Ma, come spesso accade, più delle parole possono le immagini, che oltrepassano ogni significato: vedere dei bambini francesi, cinesi e senegalesi uniti in una stessa aula, a parlare tra di loro, è già un vero e proprio saggio sul razzismo; vederli giocare in classe o fuori dalla scuola è già una forte prova del che cosa pensino dell’amicizia; sentirli rispondere con esempi quali «l’amore è quando mio padre bacia mia madre», dà pienamente l’idea della loro visione di un sentimento che in loro è ancora del tutto immaturo, ma che sicuramente osservano e condividono.
Come detto Ce n’est qu’un debut è davvero un bel documentario, affascinante soprattutto per quel che riguarda la visione sui protagonisti, piccoli che rappresentano il futuro; e se la maggior parte dei bambini è così, allora il futuro sembra meno buio di quanto potrebbe apparire.

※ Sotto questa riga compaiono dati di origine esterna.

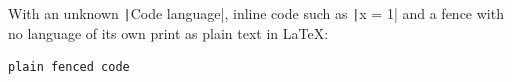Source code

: With an unknown \texttt|Code language|, inline code such as \texttt|x = 1| and a fence with no
language of its own print as plain text in LaTeX:

\begin{verbatim}
plain fenced code
\end{verbatim}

(Ce n’est qu’un debut) Regia: Jean-Pierre Pozzi, Pierre Barougier; sceneggiatura: Jean-Pierre Pozzi, Pierre Barougier, Cilvy Aupin; fotografia: Jean-Pierre Pozzi, Pierre Barougier, Matthieu Normand, Andres Mendoza; montaggio: Jean Condé; produzione: Ciel de Paris Productions; distribuzione: Le Pacte; origine: Francia; durata: 97’.